#### INSTRUCTIONS FOR THE TASK
Please restate word for word, and with nothing added, the lines that run from the one holding "on the same" to the end of the entries below.

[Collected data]

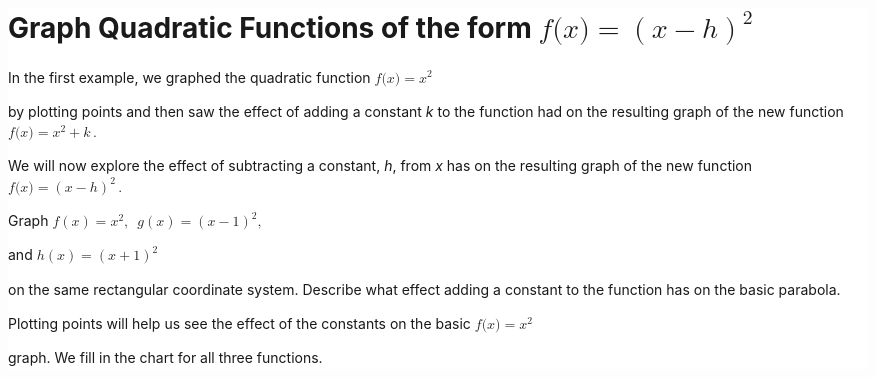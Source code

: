 </div>
</div>
</div>

# Graph Quadratic Functions of the form <math xmlns="http://www.w3.org/1998/Math/MathML"><mrow><mi>f</mi><mo stretchy="false">(</mo><mi>x</mi><mo stretchy="false">)</mo><mo>=</mo><msup><mrow><mrow><mo>(</mo><mrow><mi>x</mi><mo>−</mo><mi>h</mi></mrow><mo>)</mo></mrow></mrow><mn>2</mn></msup></mrow></math>

 

In the first example, we graphed the quadratic function <math xmlns="http://www.w3.org/1998/Math/MathML"><mrow><mi>f</mi><mo stretchy="false">(</mo><mi>x</mi><mo stretchy="false">)</mo><mo>=</mo><msup><mi>x</mi><mn>2</mn></msup></mrow></math>

 by plotting points and then saw the effect of adding a constant *k* to the function had on the resulting graph of the new function <math xmlns="http://www.w3.org/1998/Math/MathML"><mrow><mi>f</mi><mo stretchy="false">(</mo><mi>x</mi><mo stretchy="false">)</mo><mo>=</mo><msup><mi>x</mi><mn>2</mn></msup><mo>+</mo><mi>k</mi><mo>.</mo></mrow></math>

We will now explore the effect of subtracting a constant, *h*, from *x* has on the resulting graph of the new function <math xmlns="http://www.w3.org/1998/Math/MathML"><mrow><mi>f</mi><mo stretchy="false">(</mo><mi>x</mi><mo stretchy="false">)</mo><mo>=</mo><msup><mrow><mrow><mo>(</mo><mrow><mi>x</mi><mo>−</mo><mi>h</mi></mrow><mo>)</mo></mrow></mrow><mn>2</mn></msup><mo>.</mo></mrow></math>

<div data-type="example" class="example">
<div data-type="exercise" class="exercise">
<div data-type="problem" class="problem" markdown="1">
Graph <math xmlns="http://www.w3.org/1998/Math/MathML"><mrow><mi>f</mi><mrow><mo>(</mo><mi>x</mi><mo>)</mo></mrow><mo>=</mo><msup><mi>x</mi><mn>2</mn></msup><mo>,</mo><mspace width="0.5em" /><mi>g</mi><mrow><mo>(</mo><mi>x</mi><mo>)</mo></mrow><mo>=</mo><msup><mrow><mrow><mo>(</mo><mrow><mi>x</mi><mo>−</mo><mn>1</mn></mrow><mo>)</mo></mrow></mrow><mn>2</mn></msup><mo>,</mo></mrow></math>

 and <math xmlns="http://www.w3.org/1998/Math/MathML"><mrow><mi>h</mi><mrow><mo>(</mo><mi>x</mi><mo>)</mo></mrow><mo>=</mo><msup><mrow><mrow><mo>(</mo><mrow><mi>x</mi><mo>+</mo><mn>1</mn></mrow><mo>)</mo></mrow></mrow><mn>2</mn></msup></mrow></math>

 on the same rectangular coordinate system. Describe what effect adding a constant to the function has on the basic parabola.

</div>
<div data-type="solution" class="solution" markdown="1">
Plotting points will help us see the effect of the constants on the basic <math xmlns="http://www.w3.org/1998/Math/MathML"><mrow><mi>f</mi><mo stretchy="false">(</mo><mi>x</mi><mo stretchy="false">)</mo><mo>=</mo><msup><mi>x</mi><mn>2</mn></msup></mrow></math>

 graph. We fill in the chart for all three functions.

#### EXERCISE ANSWER
 on the same rectangular coordinate system. Describe what effect adding a constant to the function has on the basic parabola.

</div>
<div data-type="solution" class="solution" markdown="1">
Plotting points will help us see the effect of the constants on the basic <math xmlns="http://www.w3.org/1998/Math/MathML"><mrow><mi>f</mi><mo stretchy="false">(</mo><mi>x</mi><mo stretchy="false">)</mo><mo>=</mo><msup><mi>x</mi><mn>2</mn></msup></mrow></math>

 graph. We fill in the chart for all three functions.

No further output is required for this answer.